We are dealing with an oligopoly in which five publishers control over 50% of the market and above 70% in some disciplines.
C: Companies | P: Publishers
- The Guardian: Is the staggeringly profitable business of scientific publishing bad for science?
- Vincent Larivière, Stefanie Haustein, Philippe Mongeon: The Oligopoly of Academic Publishers in the Digital Era
- Alex Holcombe: Scholarly publisher profit update
In an effort to increase the transparency of the Canadian scholarly publishing environment, the 28 University library members of the Canadian Association of Research Libraries (CARL) have jointly released their 2016-17 expenditure data for journal and database subscriptions licensed through the Canadian Research Knowledge Network consortium.
The CARL Scholarly Communications Roadmap identified the need for more collective action toward greater transparency of licensing information among member institutions. As publicly funded institutions, research libraries recognize that it is in the public’s interest that they provide maximum transparency about the costs and license information of the contractual arrangements for information resources and services into which they enter.

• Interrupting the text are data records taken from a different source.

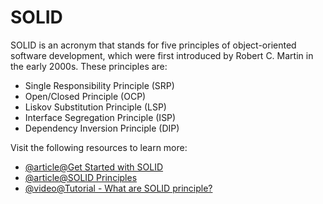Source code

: # SOLID

SOLID is an acronym that stands for five principles of object-oriented software development, which were first introduced by Robert C. Martin in the early 2000s. These principles are:

- Single Responsibility Principle (SRP)
- Open/Closed Principle (OCP)
- Liskov Substitution Principle (LSP)
- Interface Segregation Principle (ISP)
- Dependency Inversion Principle (DIP)

Visit the following resources to learn more:

- [@article@Get Started with SOLID](https://www.bmc.com/blogs/solid-design-principles/)
- [@article@SOLID Principles](https://khalilstemmler.com/articles/tags/solid/)
- [@video@Tutorial - What are SOLID principle?](https://www.youtube.com/watch?v=aUCo5cy32kE)
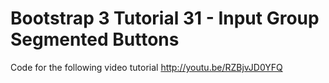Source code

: Bootstrap 3 Tutorial 31 - Input Group Segmented Buttons
=======================================================

Code for the following video tutorial http://youtu.be/RZBjvJD0YFQ
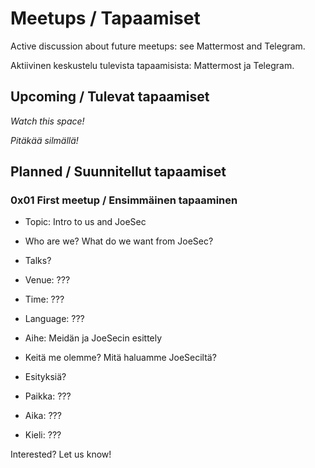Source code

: # Meetups / Tapaamiset

Active discussion about future meetups: see Mattermost and Telegram.

Aktiivinen keskustelu tulevista tapaamisista: Mattermost ja Telegram.

## Upcoming / Tulevat tapaamiset

*Watch this space!*

*Pitäkää silmällä!*

## Planned / Suunnitellut tapaamiset

### 0x01 First meetup / Ensimmäinen tapaaminen

* Topic: Intro to us and JoeSec
* Who are we? What do we want from JoeSec?
* Talks? 
* Venue: ??? 
* Time: ???
* Language: ???

* Aihe: Meidän ja JoeSecin esittely
* Keitä me olemme? Mitä haluamme JoeSeciltä?
* Esityksiä?
* Paikka: ???
* Aika: ???
* Kieli: ???

Interested? Let us know! 
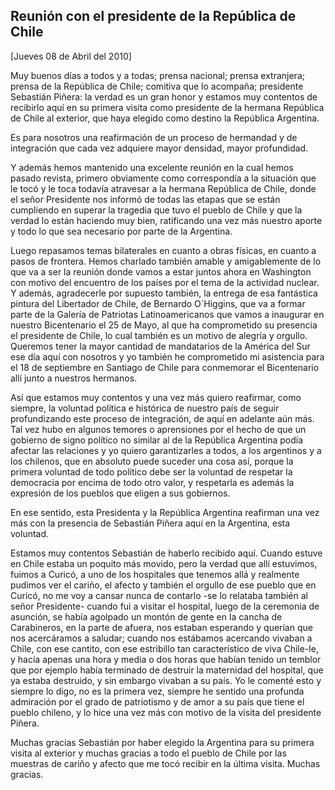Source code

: Reunión con el presidente de la República de Chile
--------------------------------------------------

[Jueves 08 de Abril del 2010]

Muy buenos días a todos y a todas; prensa nacional; prensa extranjera;
prensa de la República de Chile; comitiva que lo acompaña; presidente
Sebastián Piñera: la verdad es un gran honor y estamos muy contentos de
recibirlo aquí en su primera visita como presidente de la hermana
República de Chile al exterior, que haya elegido como destino la
República Argentina.

Es para nosotros una reafirmación de un proceso de hermandad y de
integración que cada vez adquiere mayor densidad, mayor profundidad.

Y además hemos mantenido una excelente reunión en la cual hemos pasado
revista, primero obviamente como correspondía a la situación que le tocó
y le toca todavía atravesar a la hermana República de Chile, donde el
señor Presidente nos informó de todas las etapas que se están cumpliendo
en superar la tragedia que tuvo el pueblo de Chile y que la verdad lo
están haciendo muy bien, ratificando una vez más nuestro aporte y todo
lo que sea necesario por parte de la Argentina.

Luego repasamos temas bilaterales en cuanto a obras físicas, en cuanto a
pasos de frontera. Hemos charlado también amable y amigablemente de lo
que va a ser la reunión donde vamos a estar juntos ahora en Washington
con motivo del encuentro de los países por el tema de la actividad
nuclear. Y además, agradecerle por supuesto también, la entrega de esa
fantástica pintura del Libertador de Chile, de Bernardo O´Higgins, que
va a formar parte de la Galería de Patriotas Latinoamericanos que vamos
a inaugurar en nuestro Bicentenario el 25 de Mayo, al que ha
comprometido su presencia el presidente de Chile, lo cual también es un
motivo de alegría y orgullo. Queremos tener la mayor cantidad de
mandatarios de la América del Sur ese día aquí con nosotros y yo también
he comprometido mi asistencia para el 18 de septiembre en Santiago de
Chile para conmemorar el Bicentenario allí junto a nuestros hermanos.

Así que estamos muy contentos y una vez más quiero reafirmar, como
siempre, la voluntad política e histórica de nuestro país de seguir
profundizando este proceso de integración, de aquí en adelante aún más.
Tal vez hubo en algunos temores o aprensiones por el hecho de que un
gobierno de signo político no similar al de la República Argentina podía
afectar las relaciones y yo quiero garantizarles a todos, a los
argentinos y a los chilenos, que en absoluto puede suceder una cosa así,
porque la primera voluntad de todo político debe ser la voluntad de
respetar la democracia por encima de todo otro valor, y respetarla es
además la expresión de los pueblos que eligen a sus gobiernos.

En ese sentido, esta Presidenta y la República Argentina reafirman una
vez más con la presencia de Sebastián Piñera aquí en la Argentina, esta
voluntad.

Estamos muy contentos Sebastián de haberlo recibido aquí. Cuando estuve
en Chile estaba un poquito más movido, pero la verdad que allí
estuvimos, fuimos a Curicó, a uno de los hospitales que tenemos allá y
realmente pudimos ver el cariño, el afecto y también el orgullo de ese
pueblo que en Curicó, no me voy a cansar nunca de contarlo -se lo
relataba también al señor Presidente- cuando fui a visitar el hospital,
luego de la ceremonia de asunción, se había agolpado un montón de gente
en la cancha de Carabineros, en la parte de afuera, nos estaban
esperando y querían que nos acercáramos a saludar; cuando nos estábamos
acercando vivaban a Chile, con ese cantito, con ese estribillo tan
característico de viva Chile-le, y hacía apenas una hora y media o dos
horas que habían tenido un temblor que por ejemplo había terminado de
destruir la maternidad del hospital, que ya estaba destruido, y sin
embargo vivaban a su país. Yo le comenté esto y siempre lo digo, no es
la primera vez, siempre he sentido una profunda admiración por el grado
de patriotismo y de amor a su país que tiene el pueblo chileno, y lo
hice una vez más con motivo de la visita del presidente Piñera.

Muchas gracias Sebastián por haber elegido la Argentina para su primera
visita al exterior y muchas gracias a todo el pueblo de Chile por las
muestras de cariño y afecto que me tocó recibir en la última visita.
Muchas gracias.

 

 
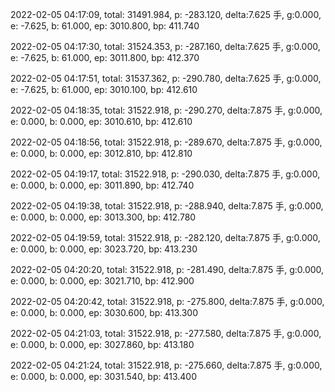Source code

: 2022-02-05 04:17:09, total: 31491.984, p: -283.120, delta:7.625 手, g:0.000, e: -7.625, b: 61.000, ep: 3010.800, bp: 411.740

2022-02-05 04:17:30, total: 31524.353, p: -287.160, delta:7.625 手, g:0.000, e: -7.625, b: 61.000, ep: 3011.800, bp: 412.370

2022-02-05 04:17:51, total: 31537.362, p: -290.780, delta:7.625 手, g:0.000, e: -7.625, b: 61.000, ep: 3010.100, bp: 412.610

2022-02-05 04:18:35, total: 31522.918, p: -290.270, delta:7.875 手, g:0.000, e: 0.000, b: 0.000, ep: 3010.610, bp: 412.610

2022-02-05 04:18:56, total: 31522.918, p: -289.670, delta:7.875 手, g:0.000, e: 0.000, b: 0.000, ep: 3012.810, bp: 412.810

2022-02-05 04:19:17, total: 31522.918, p: -290.030, delta:7.875 手, g:0.000, e: 0.000, b: 0.000, ep: 3011.890, bp: 412.740

2022-02-05 04:19:38, total: 31522.918, p: -288.940, delta:7.875 手, g:0.000, e: 0.000, b: 0.000, ep: 3013.300, bp: 412.780

2022-02-05 04:19:59, total: 31522.918, p: -282.120, delta:7.875 手, g:0.000, e: 0.000, b: 0.000, ep: 3023.720, bp: 413.230

2022-02-05 04:20:20, total: 31522.918, p: -281.490, delta:7.875 手, g:0.000, e: 0.000, b: 0.000, ep: 3021.710, bp: 412.900

2022-02-05 04:20:42, total: 31522.918, p: -275.800, delta:7.875 手, g:0.000, e: 0.000, b: 0.000, ep: 3030.600, bp: 413.300

2022-02-05 04:21:03, total: 31522.918, p: -277.580, delta:7.875 手, g:0.000, e: 0.000, b: 0.000, ep: 3027.860, bp: 413.180

2022-02-05 04:21:24, total: 31522.918, p: -275.660, delta:7.875 手, g:0.000, e: 0.000, b: 0.000, ep: 3031.540, bp: 413.400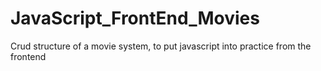 # JavaScript_FrontEnd_Movies
Crud structure of a movie system, to put javascript into practice from the frontend
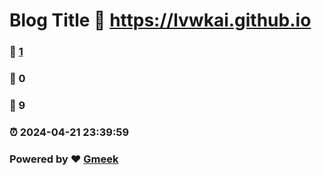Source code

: # Blog Title :link: https://lvwkai.github.io 
### :page_facing_up: [1](https://lvwkai.github.io/tag.html) 
### :speech_balloon: 0 
### :hibiscus: 9 
### :alarm_clock: 2024-04-21 23:39:59 
### Powered by :heart: [Gmeek](https://github.com/Meekdai/Gmeek)

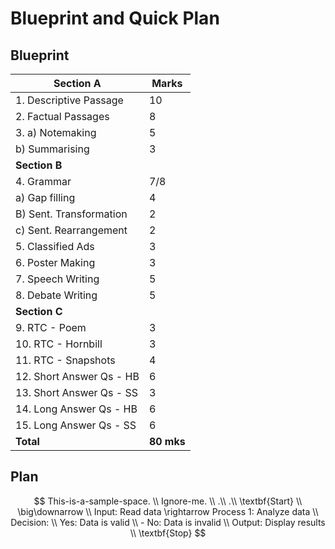 # Blueprint and Quick Plan

## Blueprint

| **Section A**            | **Marks**  |
| ------------------------ | ---------- |
| 1. Descriptive Passage   | 10         |
| 2. Factual Passages      | 8          |
| 3. a) Notemaking         | 5          |
| b) Summarising           | 3          |
| **Section B**            |            |
| 4. Grammar               | 7/8        |
| a) Gap filling           | 4          |
| B) Sent. Transformation  | 2          |
| c) Sent. Rearrangement   | 2          |
| 5. Classified Ads        | 3          |
| 6. Poster Making         | 3          |
| 7. Speech Writing        | 5          |
| 8. Debate Writing        | 5          |
| **Section C**            |            |
| 9. RTC - Poem            | 3          |
| 10. RTC - Hornbill       | 3          |
| 11. RTC - Snapshots      | 4          |
| 12. Short Answer Qs - HB | 6          |
| 13. Short Answer Qs - SS | 3          |
| 14. Long Answer Qs - HB  | 6          |
| 15. Long Answer Qs - SS  | 6          |
| **Total**                | **80 mks** |

## Plan

$$
This-is-a-sample-space. \\ Ignore-me. \\ .\\ .\\ \textbf{Start} \\ \big\downarrow \\ Input: Read data \rightarrow Process 1: Analyze data \\ Decision: \\ Yes: Data is valid \\ - No: Data is invalid \\ Output: Display results \\ \textbf{Stop}
$$
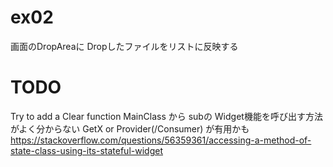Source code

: # ex02

画面のDropAreaに Dropしたファイルをリストに反映する

# TODO
Try to add a Clear function
MainClass から subの Widget機能を呼び出す方法がよく分からない
GetX or Provider(/Consumer) が有用かも
https://stackoverflow.com/questions/56359361/accessing-a-method-of-state-class-using-its-stateful-widget

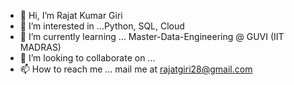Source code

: - 👋 Hi, I’m Rajat Kumar Giri
- 👀 I’m interested in ...Python, SQL, Cloud
- 🌱 I’m currently learning ... Master-Data-Engineering @ GUVI (IIT MADRAS)
- 💞️ I’m looking to collaborate on ...
- 📫 How to reach me ... mail me at rajatgiri28@gmail.com

<!---
Rajat Kumar Giri/RKGiri2422 is a ✨ special ✨ repository because its `README.md` (this file) appears on your GitHub profile.
You can click the Preview link to take a look at your changes.
--->
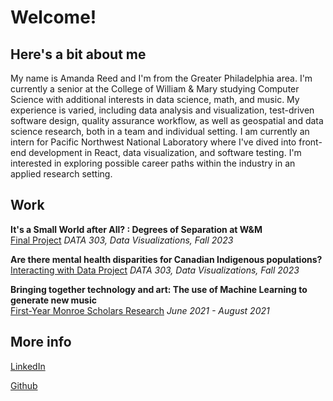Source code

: # Welcome! #
## Here's a bit about me ##
My name is Amanda Reed and I'm from the Greater Philadelphia area. I'm currently a senior at the College of William & Mary studying Computer Science with additional interests in data science,
math, and music. My experience is varied, including data analysis and visualization, test-driven software design, quality assurance workflow, as well as geospatial and data science research, 
both in a team and individual setting. I am currently an intern for Pacific Northwest National Laboratory where I've dived into front-end development in React, data visualization, and 
software testing. I'm interested in exploring possible career paths within the industry in an applied research setting.

## Work ##
**It's a Small World after All? : Degrees of Separation at W&M**<br>
<a href="/Degrees_of_Sep" download="zipfile">Final Project</a> *DATA 303, Data Visualizations, Fall 2023*

**Are there mental health disparities for Canadian Indigenous populations?** <br>
[Interacting with Data Project](https://amanda-reed.github.io/course-work/) *DATA 303, Data Visualizations, Fall 2023*

**Bringing together technology and art: The use of Machine Learning to generate new music** <br>
[First-Year Monroe Scholars Research](https://www.youtube.com/watch?v=1fwR5eSHZIk) *June 2021 - August 2021*

## More info ##
[LinkedIn](https://www.linkedin.com/in/amanda-m-reed/)

[Github](https://github.com/amanda-reed)
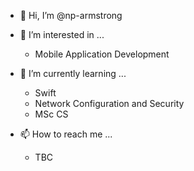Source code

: - 👋 Hi, I’m @np-armstrong
- 👀 I’m interested in ...
  - Mobile Application Development
    
- 🌱 I’m currently learning ...
  -  Swift
  -  Network Configuration and Security
  -  MSc CS 
    
- 📫 How to reach me ...
  -  TBC
<!---
np-armstrong/np-armstrong is a ✨ special ✨ repository because its `README.md` (this file) appears on your GitHub profile.
You can click the Preview link to take a look at your changes.
--->
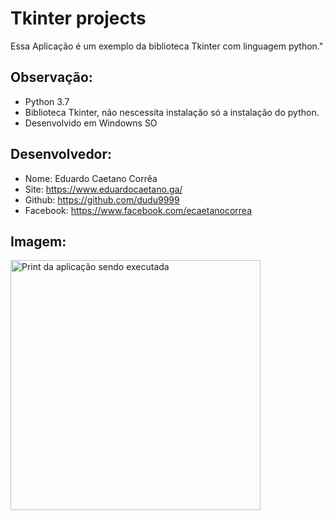 # Tkinter projects

Essa Aplicação é um exemplo da biblioteca
Tkinter com linguagem python."

## Observação:
- Python 3.7
- Biblioteca Tkinter, não nescessita instalação só a instalação do python.
- Desenvolvido em Windowns SO


## Desenvolvedor:
- Nome: Eduardo Caetano Corrêa
- Site: https://www.eduardocaetano.ga/
- Github: https://github.com/dudu9999
- Facebook: https://www.facebook.com/ecaetanocorrea


## Imagem:

<img src="https://lh3.googleusercontent.com/VDUmIXYUzvD4Af7YDyUTe4i2xiQmsoTbux-sIdFYHR0VlxWuQ2MUwbreB2tfKvDMKv7AQKsiOBLqN9zJFKS924rbRNJkLtFCnPm5eYsDa3vHDdHmO7FXE9ln0yn1qFH4rH6EiXyQBNKASXAUCh9lx9SU8D3AfphCXmQ-aCZepZeDlzCjQGgNZtWglqhQ15-pK2plSzFaIp2OaIItIHJuF0f18QuuVQ_GWR3L_uNPIs9oswAmNc-m87_8LwLqJNoIy5PKIvFba-johKefNa0Ap0jNm9cmXi8qcSth2xUwJ3RfUOF2cIBAF-ifmxJ8W-JHK2rW9msvVjRObnqo3EhvOGZP6PYRAYBx_3hJUoNDMg0sbOvXGmIVIVSaRusfrFTm4QVv5XdFy0vspwy3fF0qMa6KQZC2jIEh60wAAZUnpNfTChem6Kxw6ltQssWxAQm5hb7Du1uKuGOLQ7QksfLdR0D9ntp0IvOnhJokmF66CuA64NaLV9cInuxZNlVcK5WCFeprJXm9dbR2eXK9ppp7PGANhDn_n_iCbKTGZao5DO_iZ9sqbjf9rZjomjzq7AUEtjko2u2F8UKE4unFSooqNeOP4-cKFT3O7zTLpti02x2_ZAZRfAZxyjkU4Q-cHAZmPiR3CrU0Qk1Gz5v1zPEjIn84wAkTntI0uR0X5pnrSFPvzpD--TQmVSs=w336-h382-no" alt="Print da aplicação sendo executada" height="400" width="400">
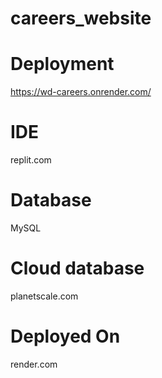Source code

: # careers_website

# Deployment 
https://wd-careers.onrender.com/

# IDE 
replit.com

# Database
MySQL

# Cloud database
planetscale.com

# Deployed On
render.com
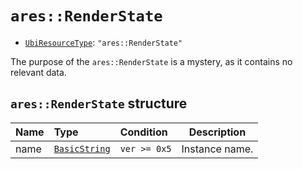 # `ares::RenderState`

- [`UbiResourceType`](./index.md#ubiresourcetype-string): `"ares::RenderState"`

The purpose of the `ares::RenderState` is a mystery, as it contains no relevant data.

## `ares::RenderState` structure

| Name | Type | Condition | Description |
| :-- | :-- | :-- | --- |
| name | [`BasicString`](../base.md#basicstring-structure) | `ver >= 0x5` | Instance name. |
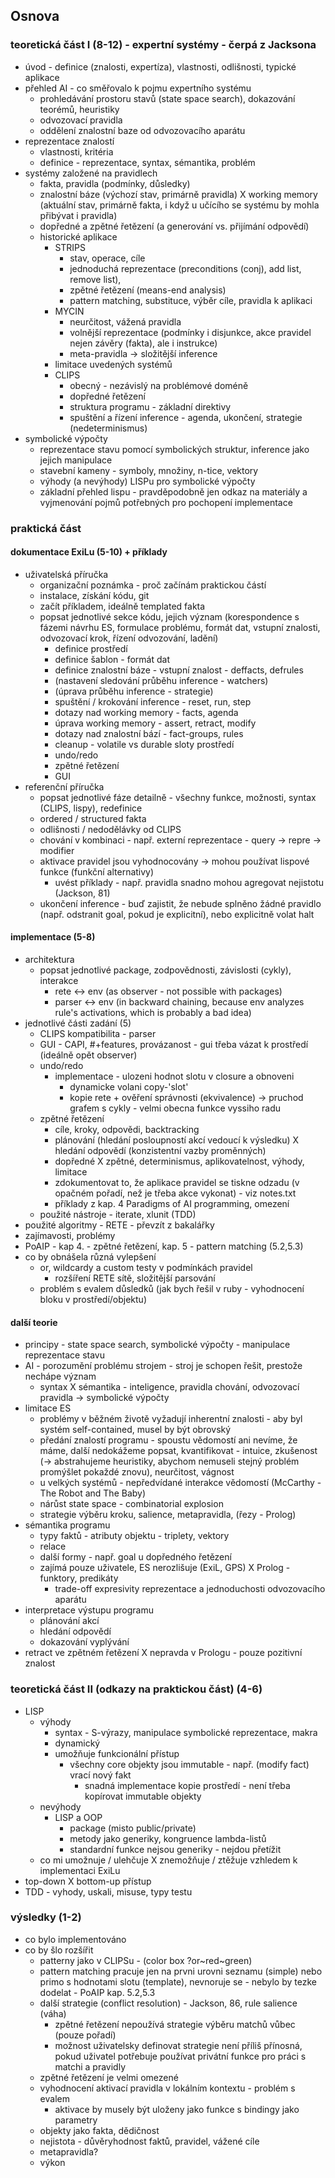 ## Osnova
### teoretická část I (8-12) - expertní systémy - čerpá z Jacksona
* úvod - definice (znalosti, expertíza), vlastnosti, odlišnosti, typické aplikace
* přehled AI - co směřovalo k pojmu expertního systému
  * prohledávání prostoru stavů (state space search), dokazování teorémů, heuristiky
  * odvozovací pravidla
  * oddělení znalostní baze od odvozovacího aparátu
* reprezentace znalostí
  * vlastnosti, kritéria
  * definice - reprezentace, syntax, sémantika, problém
* systémy založené na pravidlech
  * fakta, pravidla (podmínky, důsledky)
  * znalostní báze (výchozí stav, primárně pravidla)
    X working memory (aktuální stav, primárně fakta, i když u učícího se systému
      by mohla přibývat i pravidla)
  * dopředné a zpětné řetězení (a generování vs. přijímání odpovědí)
  * historické aplikace
    * STRIPS
      - stav, operace, cíle
      - jednoduchá reprezentace (preconditions (conj), add list, remove list),
      - zpětné řetězení (means-end analysis)
      - pattern matching, substituce, výběr cíle, pravidla k aplikaci
    * MYCIN
      - neurčitost, vážená pravidla
      - volnější reprezentace (podmínky i disjunkce,
        akce pravidel nejen závěry (fakta), ale i instrukce)
      - meta-pravidla
      -> složitější inference
    * limitace uvedených systémů
    * CLIPS
      - obecný - nezávislý na problémové doméně
      - dopředné řetězení
      - struktura programu - základní direktivy
      - spuštění a řízení inference - agenda, ukončení, strategie (nedeterminismus)
* symbolické výpočty
  * reprezentace stavu pomocí symbolických struktur, inference jako jejich manipulace
  * stavební kameny - symboly, množiny, n-tice, vektory
  * výhody (a nevýhody) LISPu pro symbolické výpočty
  * základní přehled lispu - pravděpodobně jen odkaz na materiály a vyjmenování
    pojmů potřebných pro pochopení implementace


### praktická část
#### dokumentace ExiLu (5-10) + příklady
* uživatelská příručka
  - organizační poznámka - proč začínám praktickou částí
  - instalace, získání kódu, git
  - začít příkladem, ideálně templated fakta
  - popsat jednotlivé sekce kódu, jejich význam (korespondence s fázemi návrhu ES,
    formulace problému, formát dat, vstupní znalosti, odvozovací krok, řízení odvozování, ladění)
    - definice prostředí
    - definice šablon - formát dat
    - definice znalostní báze - vstupní znalost - deffacts, defrules
    - (nastavení sledování průběhu inference - watchers)
    - (úprava průběhu inference - strategie)
    - spuštění / krokování inference - reset, run, step
    - dotazy nad working memory - facts, agenda
    - úprava working memory - assert, retract, modify
    - dotazy nad znalostní bází - fact-groups, rules
    - cleanup - volatile vs durable sloty prostředí
    - undo/redo
    - zpětné řetězení
    - GUI
* referenční příručka
  * popsat jednotlivé fáze detailně - všechny funkce, možnosti, syntax (CLIPS, lispy), redefinice
  * ordered / structured fakta
  * odlišnosti / nedodělávky od CLIPS
  * chování v kombinaci - např. externí reprezentace - query -> repre -> modifier
  * aktivace pravidel jsou vyhodnocovány -> mohou používat lispové funkce (funkční alternativy)
    - uvést příklady - např. pravidla snadno mohou agregovat nejistotu (Jackson, 81)
  * ukončení inference - buď zajistit, že nebude splněno žádné pravidlo (např. odstranit
    goal, pokud je explicitní), nebo explicitně volat halt

#### implementace (5-8)
* architektura
  - popsat jednotlivé package, zodpovědnosti, závislosti (cykly), interakce
    * rete <-> env (as observer - not possible with packages)
    * parser <-> env (in backward chaining, because env analyzes rule's activations,
        which is probably a bad idea)
* jednotlivé části zadání (5)
  * CLIPS kompatibilita - parser
  * GUI - CAPI, #+features, provázanost - gui třeba vázat k prostředí (ideálně opět observer)
  * undo/redo
    * implementace - ulozeni hodnot slotu v closure a obnoveni
      - dynamicke volani copy-'slot'
      - kopie rete + ověření správnosti (ekvivalence)
      -> pruchod grafem s cykly - velmi obecna funkce vyssiho radu
  * zpětné řetězení
    * cíle, kroky, odpovědi, backtracking
    * plánování (hledání posloupností akcí vedoucí k výsledku)
      X hledání odpovědí (konzistentní vazby proměnných)
    * dopředné X zpětné, determinismus, aplikovatelnost, výhody, limitace
    * zdokumentovat to, že aplikace pravidel se tiskne odzadu (v opačném pořadí, než je
      třeba akce vykonat) - viz notes.txt
    * příklady z kap. 4 Paradigms of AI programming, omezení
  * použité nástroje - iterate, xlunit (TDD)
* použité algoritmy - RETE - převzít z bakalářky
* zajímavosti, problémy
* PoAIP - kap 4. - zpětné řetězení, kap. 5 - pattern matching (5.2,5.3)
* co by obnášela různá vylepšení
  * or, wildcardy a custom testy v podmínkách pravidel
    - rozšíření RETE sítě, složitější parsování
  * problém s evalem důsledků (jak bych řešil v ruby - vyhodnocení bloku v prostředí/objektu)

#### další teorie
* principy - state space search, symbolické výpočty - manipulace reprezentace stavu
* AI - porozumění problému strojem - stroj je schopen řešit, prestože nechápe význam
  - syntax X sémantika - inteligence, pravidla chování, odvozovací pravidla -> symbolické výpočty
* limitace ES
  - problémy v běžném životě vyžadují inherentní znalosti - aby byl systém self-contained,
    musel by být obrovský
  - předání znalostí programu - spoustu vědomostí ani nevíme, že máme, další nedokážeme popsat,
    kvantifikovat - intuice, zkušenost (-> abstrahujeme heuristiky, abychom nemuseli stejný problém
    promýšlet pokaždé znovu), neurčitost, vágnost
  - u velkých systémů - nepředvídané interakce vědomostí (McCarthy - The Robot and The Baby)
  - nárůst state space - combinatorial explosion
  - strategie výběru kroku, salience, metapravidla, (řezy - Prolog)
* sémantika programu
  * typy faktů - atributy objektu - triplety, vektory
  * relace
  * další formy - např. goal u dopředného řetězení
  * zajímá pouze uživatele, ES nerozlišuje (ExiL, GPS) X Prolog - funktory, predikáty
    - trade-off expresivity reprezentace a jednoduchosti odvozovacího aparátu
* interpretace výstupu programu
  - plánování akcí
  - hledání odpovědí
  - dokazování vyplývání
* retract ve zpětném řetězení X nepravda v Prologu - pouze pozitivní znalost


### teoretická část II (odkazy na praktickou část) (4-6)
* LISP
  * výhody
    * syntax - S-výrazy, manipulace symbolické reprezentace, makra
    * dynamický
    * umožňuje funkcionální přístup
      * všechny core objekty jsou immutable - např. (modify fact) vrací nový fakt
        - snadná implementace kopie prostředí - není třeba kopírovat immutable objekty
  * nevýhody
    * LISP a OOP
      * package (misto public/private)
      * metody jako generiky, kongruence lambda-listů
      * standardní funkce nejsou generiky - nejdou přetížit
  * co mi umožnuje / ulehčuje X znemožňuje / ztěžuje vzhledem k implementaci ExiLu
* top-down X bottom-up přístup
* TDD - vyhody, uskali, misuse, typy testu


### výsledky (1-2)
* co bylo implementováno
* co by šlo rozšířit
  * patterny jako v CLIPSu - (color box ?or~red~green)
  * pattern matching pracuje jen na prvni urovni seznamu (simple) nebo primo s hodnotami
    slotu (template), nevnoruje se - nebylo by tezke dodelat - PoAIP kap. 5.2,5.3
  * další strategie (conflict resolution) - Jackson, 86, rule salience (váha)
    * zpětné řetězení nepoužívá strategie výběru matchů vůbec (pouze pořadí)
    * možnost uživatelsky definovat strategie není příliš přínosná, pokud
      uživatel potřebuje používat privátní funkce pro práci s matchi a pravidly
  * zpětné řetězení je velmi omezené
  * vyhodnocení aktivací pravidla v lokálním kontextu - problém s evalem
    * aktivace by musely být uloženy jako funkce s bindingy jako parametry
  * objekty jako fakta, dědičnost
  * nejistota - důvěryhodnost faktů, pravidel, vážené cíle
  * metapravidla?
  * výkon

In its brief Responding to Unsustainable Journal Costs, the Canadian Association of Research Libraries notes that for years the cost of journal subscriptions has risen steadily, far beyond rates of inflation:
- Globally, from 2011 to 2015, the prices of academic journals rose about 5-7% per year, approximately 25% over the 4-year period, with similar increases experienced in 2016 and 2017. This reflects the culmination of a trend of excessive price increases that has been going on for three decades.
- The Canadian Consumer Price Index rose less than 2% per year during this same period.
|Subscription 2016-17||Cost (CAD, tax incl)|
|Elsevier ScienceDirect-Freedom Collection||$2,031,175|
|Wiley-Blackwell Online Library||$1,016,539|
|Taylor & Francis Journals||$595,895|
|Sage Premier All-Access||$183,416|
|Springer||Publisher license does not allow disclosure|
Impact on Queen’s
Queen’s library is closely aligned with the university’s academic programs and research, and continually assesses how best to allocate resources to meet their needs. This is becoming more and more difficult, with the journal bundles sold together as "big deals" consuming 44% of the acquisitions operating budget.
There is very limited flexibility to truly curate our collections and purchase important resources beyond the big deals, such as monographs, streaming video and materials reflecting the diversity of new research and scholarship at Queen's. As well, our Journal Usage Project indicates that many of the journal titles included in the big deals are not highly valued by the Queen's community. We are seeking fair prices for the materials you need.